Alleine die Erschaffung eines potentiellen Erzfeindes reicht aber nicht, um Ähnlichkeiten zwischen Nero Wolfe/ Sherlock Holmes und Zeck/ Moriarty herzustellen. Rex Stout geht im vorliegenden Roman einen entsprechenden Schritt weiter. Sherlock Holmes fingierte ja seinen Tod bei den Reichenbachfällen in der Schweiz,  Nerol Wolfe flieht während der Ermittlungen in einem gänzlich anders erscheinenden Fall nach einem Gasangriff auf sein New Yorker Haus und taucht für mehrere Monate unter.

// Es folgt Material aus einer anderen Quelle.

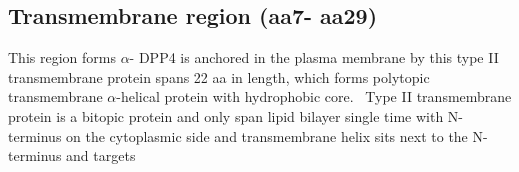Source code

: \subsection{Transmembrane region (aa7- aa29)}

This region forms $\alpha$-
DPP4 is anchored in the plasma membrane by this type II transmembrane protein spans 22 aa in length, which forms polytopic transmembrane $\alpha$-helical protein with hydrophobic core.~\cite{Hong_1990} Type II transmembrane protein is a bitopic protein and only span lipid bilayer single time with N-terminus on the cytoplasmic side and transmembrane helix sits next to the N-terminus and targets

Ihre treuen Helfer - Goodwin und Watson - bleiben im Dunkel zurück, wobei Rex Stout durch das Einlösen von Schecks impliziert, dass Goodwin zumindest ahnt, dass Nero Wolfe erstens noch am Leben ist und zweitens durch den besonders hohen Verkaufspreis seines New Yorker Hauses auch gerne dorthin wieder zurückkehren kann.

Holes und Nero Wolfe bündeln ihre Kräfte im Geheimen, um zum finalen Schlag gegen den Erzfeind auszuholen, der bislang seine umfangreichen kriminellen Tätigkeiten im Schatten der Öffentlichkeit, aber im Blick der beiden weltberühmten Detektive verrichtet haben.

Durch Nero Wolfes Verschwinden gleich zu Beginn des Romans aus seinem Haus durchbricht Rex Stout nicht zum letzten Mal die engen stereotypen Muster seiner Bücher und strafft die Legende Lügen, dass der gewichtige Detektiv nur von zu Hause ermittelt. In zwei anderen schon im Klett Cotta Verlag veröffentlichten Büchern - "Zu viele Köche" und "Der rote Stier"  fand der größte Teile der Arbeit außerhalb der New Yorker Denkfabrik statt.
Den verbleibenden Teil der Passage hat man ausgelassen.